*** EXTRACTED RECORDS Section Begins ***

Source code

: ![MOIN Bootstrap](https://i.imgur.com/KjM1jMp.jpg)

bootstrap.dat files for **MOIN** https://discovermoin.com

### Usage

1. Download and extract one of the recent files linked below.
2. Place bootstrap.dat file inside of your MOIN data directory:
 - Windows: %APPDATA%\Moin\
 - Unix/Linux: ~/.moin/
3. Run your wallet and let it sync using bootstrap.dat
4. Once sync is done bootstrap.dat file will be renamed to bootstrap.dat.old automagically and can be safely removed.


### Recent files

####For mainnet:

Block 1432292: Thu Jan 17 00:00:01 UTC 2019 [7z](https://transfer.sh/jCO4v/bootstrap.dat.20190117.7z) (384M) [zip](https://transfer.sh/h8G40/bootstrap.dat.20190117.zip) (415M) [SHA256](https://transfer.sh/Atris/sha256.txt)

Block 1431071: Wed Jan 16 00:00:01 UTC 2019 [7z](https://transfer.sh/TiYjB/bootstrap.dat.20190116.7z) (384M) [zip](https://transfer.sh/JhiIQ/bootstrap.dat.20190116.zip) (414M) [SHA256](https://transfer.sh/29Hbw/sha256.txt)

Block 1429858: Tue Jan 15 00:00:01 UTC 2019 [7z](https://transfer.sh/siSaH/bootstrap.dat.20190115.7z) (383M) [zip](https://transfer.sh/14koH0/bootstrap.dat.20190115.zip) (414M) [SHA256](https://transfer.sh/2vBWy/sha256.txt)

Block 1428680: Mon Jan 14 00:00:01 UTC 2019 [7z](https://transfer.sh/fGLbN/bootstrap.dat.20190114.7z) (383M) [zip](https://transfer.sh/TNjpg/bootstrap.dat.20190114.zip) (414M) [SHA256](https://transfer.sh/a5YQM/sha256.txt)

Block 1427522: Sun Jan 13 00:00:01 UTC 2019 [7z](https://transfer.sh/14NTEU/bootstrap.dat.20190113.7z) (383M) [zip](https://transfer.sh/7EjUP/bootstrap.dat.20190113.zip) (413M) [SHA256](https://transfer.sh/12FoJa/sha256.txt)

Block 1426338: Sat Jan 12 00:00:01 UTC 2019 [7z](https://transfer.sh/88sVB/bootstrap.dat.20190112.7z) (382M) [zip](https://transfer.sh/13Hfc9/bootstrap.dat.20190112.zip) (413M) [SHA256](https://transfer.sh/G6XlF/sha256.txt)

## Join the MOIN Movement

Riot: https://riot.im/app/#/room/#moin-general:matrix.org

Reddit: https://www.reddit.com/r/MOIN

*** EXTRACTED RECORDS Section Ends ***
*** EXTRACTED RECORDS Section Begins ***

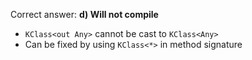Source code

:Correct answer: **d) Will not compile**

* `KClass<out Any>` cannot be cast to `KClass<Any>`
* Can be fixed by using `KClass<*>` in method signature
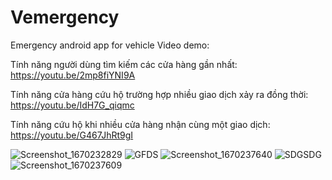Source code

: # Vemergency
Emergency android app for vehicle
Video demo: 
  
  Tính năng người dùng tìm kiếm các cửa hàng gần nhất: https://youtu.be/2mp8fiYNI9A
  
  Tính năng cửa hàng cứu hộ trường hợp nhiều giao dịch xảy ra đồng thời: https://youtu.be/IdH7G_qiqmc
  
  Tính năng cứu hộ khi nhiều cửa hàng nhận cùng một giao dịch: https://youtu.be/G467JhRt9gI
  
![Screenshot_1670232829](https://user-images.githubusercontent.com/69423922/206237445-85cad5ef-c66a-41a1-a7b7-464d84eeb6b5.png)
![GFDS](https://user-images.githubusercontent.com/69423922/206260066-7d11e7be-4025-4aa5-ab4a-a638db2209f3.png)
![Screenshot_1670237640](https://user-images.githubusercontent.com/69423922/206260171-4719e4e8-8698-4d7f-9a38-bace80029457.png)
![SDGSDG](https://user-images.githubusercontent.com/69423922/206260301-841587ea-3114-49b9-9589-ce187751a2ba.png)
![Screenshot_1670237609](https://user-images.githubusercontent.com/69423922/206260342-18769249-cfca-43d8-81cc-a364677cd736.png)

*** EXTRACTED RECORDS Section Ends ***

■ ABOUT THIS EXERCISE
What you return must be the lines above that run from the line with "Block 1428680: Mon" to the line with "Reddit: https://www.reddit.com/r/MOIN", inclusive, each copied exactly.

■ OUTPUT
Block 1428680: Mon Jan 14 00:00:01 UTC 2019 [7z](https://transfer.sh/fGLbN/bootstrap.dat.20190114.7z) (383M) [zip](https://transfer.sh/TNjpg/bootstrap.dat.20190114.zip) (414M) [SHA256](https://transfer.sh/a5YQM/sha256.txt)

Block 1427522: Sun Jan 13 00:00:01 UTC 2019 [7z](https://transfer.sh/14NTEU/bootstrap.dat.20190113.7z) (383M) [zip](https://transfer.sh/7EjUP/bootstrap.dat.20190113.zip) (413M) [SHA256](https://transfer.sh/12FoJa/sha256.txt)

Block 1426338: Sat Jan 12 00:00:01 UTC 2019 [7z](https://transfer.sh/88sVB/bootstrap.dat.20190112.7z) (382M) [zip](https://transfer.sh/13Hfc9/bootstrap.dat.20190112.zip) (413M) [SHA256](https://transfer.sh/G6XlF/sha256.txt)

## Join the MOIN Movement

Riot: https://riot.im/app/#/room/#moin-general:matrix.org

Reddit: https://www.reddit.com/r/MOIN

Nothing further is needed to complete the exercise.